■ **Work item**:
Return every line of the records, exact and in full, until you have returned the line with "font-size: 24px;", and include none of the pictures.
Supplied records START
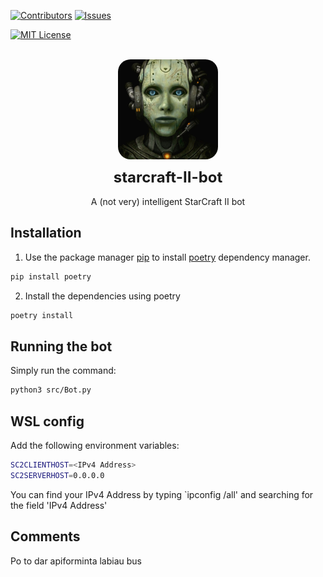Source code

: <!-- PROJECT SHIELDS -->

[![Contributors][contributors-shield]][contributors-url]
[![Issues][issues-shield]][issues-url]

[![MIT License][license-shield]][license-url]

<!-- PROJECT LOGO -->
<br />
<div align="center">
<style>
    #german-taxi-logo {
        border-radius: 20px;
        height: 160px;
        width: 160px;
    }
</style>

  <a href="https://github.com/github_username/repo_name">
    <img src="assets/images/german-taxi-logo.jpg" alt="Logo" width="160" height="160" id='german-taxi-logo' >
  </a>

<style>
    #project-title {
        font-size: 24px;
        font-weight: bold;
        line-height: 32px;
        margin: 10px;
    }
</style>

<h2 align="center" id="project-title">starcraft-II-bot</h2>

<p align="center" >
    A (not very) intelligent StarCraft II bot
    <br />
</p>
</div>

<!-- ABOUT THE PROJECT -->

## Installation

1. Use the package manager [pip](https://pip.pypa.io/en/stable/) to install [poetry](https://python-poetry.org/) dependency manager.

```bash
pip install poetry
```

2. Install the dependencies using poetry

```bash
poetry install
```

## Running the bot

Simply run the command:

```bash
python3 src/Bot.py
```

## WSL config

Add the following environment variables:

```bash
SC2CLIENTHOST=<IPv4 Address>
SC2SERVERHOST=0.0.0.0
```

You can find your IPv4 Address by typing `ipconfig /all' and searching for the field 'IPv4 Address'

## Comments

Po to dar apiforminta labiau bus

<!-- MARKDOWN LINKS & IMAGES -->
<!-- https://www.markdownguide.org/basic-syntax/#reference-style-links -->

[contributors-shield]: https://img.shields.io/github/contributors/german-taxi/starcraft-II-bot?style=for-the-badge
[contributors-url]: https://github.com/german-taxi/starcraft-II-bot/graphs/contributors
[issues-shield]: https://img.shields.io/github/issues-raw/german-taxi/starcraft-II-bot?style=for-the-badge
[issues-url]: https://github.com/german-taxi/starcraft-II-bot/issues
[license-shield]: https://img.shields.io/github/license/othneildrew/Best-README-Template.svg?style=for-the-badge
[license-url]: https://github.com/german-taxi/starcraft-II-bot/blob/master/LICENSE
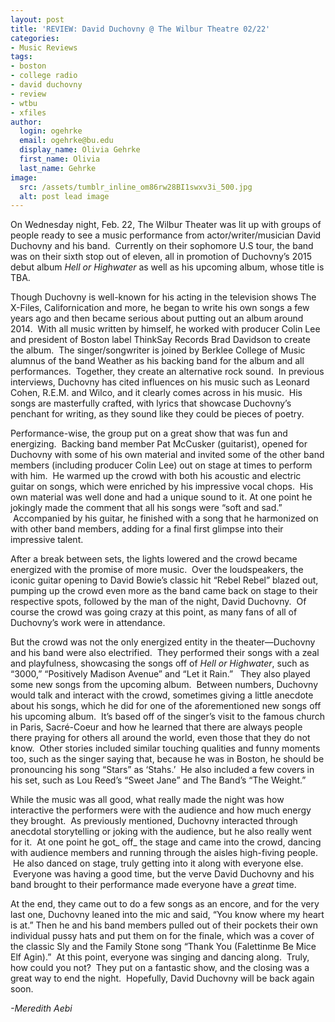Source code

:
 ```yaml
---
layout: post
title: 'REVIEW: David Duchovny @ The Wilbur Theatre 02/22'
categories:
- Music Reviews
tags:
- boston
- college radio
- david duchovny
- review
- wtbu
- xfiles
author:
  login: ogehrke
  email: ogehrke@bu.edu
  display_name: Olivia Gehrke
  first_name: Olivia
  last_name: Gehrke
image:
  src: /assets/tumblr_inline_om86rw28BI1swxv3i_500.jpg
  alt: post lead image
---
```


On Wednesday night, Feb. 22, The Wilbur Theater was lit up with groups of people ready to see a music performance from actor/writer/musician David Duchovny and his band.  Currently on their sophomore U.S tour, the band was on their sixth stop out of eleven, all in promotion of Duchovny’s 2015 debut album _Hell or Highwater_ as well as his upcoming album, whose title is TBA.

Though Duchovny is well-known for his acting in the television shows The X-Files, Californication and more, he began to write his own songs a few years ago and then became serious about putting out an album around 2014.  With all music written by himself, he worked with producer Colin Lee and president of Boston label ThinkSay Records Brad Davidson to create the album.  The singer/songwriter is joined by Berklee College of Music alumnus of the band Weather as his backing band for the album and all performances.  Together, they create an alternative rock sound.  In previous interviews, Duchovny has cited influences on his music such as Leonard Cohen, R.E.M. and Wilco, and it clearly comes across in his music.  His songs are masterfully crafted, with lyrics that showcase Duchovny’s penchant for writing, as they sound like they could be pieces of poetry.

Performance-wise, the group put on a great show that was fun and energizing.  Backing band member Pat McCusker (guitarist), opened for Duchovny with some of his own material and invited some of the other band members (including producer Colin Lee) out on stage at times to perform with him.  He warmed up the crowd with both his acoustic and electric guitar on songs, which were enriched by his impressive vocal chops.  His own material was well done and had a unique sound to it. At one point he jokingly made the comment that all his songs were “soft and sad.”  Accompanied by his guitar, he finished with a song that he harmonized on with other band members, adding for a final first glimpse into their impressive talent.

After a break between sets, the lights lowered and the crowd became energized with the promise of more music.  Over the loudspeakers, the iconic guitar opening to David Bowie’s classic hit “Rebel Rebel” blazed out, pumping up the crowd even more as the band came back on stage to their respective spots, followed by the man of the night, David Duchovny.  Of course the crowd was going crazy at this point, as many fans of all of Duchovny’s work were in attendance.

But the crowd was not the only energized entity in the theater—Duchovny and his band were also electrified.  They performed their songs with a zeal and playfulness, showcasing the songs off of _Hell or Highwater_, such as “3000,” “Positively Madison Avenue” and “Let it Rain.”   They also played some new songs from the upcoming album.  Between numbers, Duchovny would talk and interact with the crowd, sometimes giving a little anecdote about his songs, which he did for one of the aforementioned new songs off his upcoming album.  It’s based off of the singer’s visit to the famous church in Paris, Sacré-Coeur and how he learned that there are always people there praying for others all around the world, even those that they do not know.  Other stories included similar touching qualities and funny moments too, such as the singer saying that, because he was in Boston, he should be pronouncing his song “Stars” as ‘Stahs.’  He also included a few covers in his set, such as Lou Reed’s “Sweet Jane” and The Band’s “The Weight.”

While the music was all good, what really made the night was how interactive the performers were with the audience and how much energy they brought.  As previously mentioned, Duchovny interacted through anecdotal storytelling or joking with the audience, but he also really went for it.  At one point he got_ off_ the stage and came into the crowd, dancing with audience members and running through the aisles high-fiving people.  He also danced on stage, truly getting into it along with everyone else.  Everyone was having a good time, but the verve David Duchovny and his band brought to their performance made everyone have a _great_ time.

At the end, they came out to do a few songs as an encore, and for the very last one, Duchovny leaned into the mic and said, “You know where my heart is at.” Then he and his band members pulled out of their pockets their own individual pussy hats and put them on for the finale, which was a cover of the classic Sly and the Family Stone song “Thank You (Falettinme Be Mice Elf Agin).”  At this point, everyone was singing and dancing along.  Truly, how could you not?  They put on a fantastic show, and the closing was a great way to end the night.  Hopefully, David Duchovny will be back again soon.

_\-Meredith Aebi_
Supplied records END
■ **Written solution**:
Source code

: <!-- PROJECT SHIELDS -->

[![Contributors][contributors-shield]][contributors-url]
[![Issues][issues-shield]][issues-url]

[![MIT License][license-shield]][license-url]

<!-- PROJECT LOGO -->
<br />
<div align="center">
<style>
    #german-taxi-logo {
        border-radius: 20px;
        height: 160px;
        width: 160px;
    }
</style>

  <a href="https://github.com/github_username/repo_name">
    <img src="assets/images/german-taxi-logo.jpg" alt="Logo" width="160" height="160" id='german-taxi-logo' >
  </a>

<style>
    #project-title {
        font-size: 24px;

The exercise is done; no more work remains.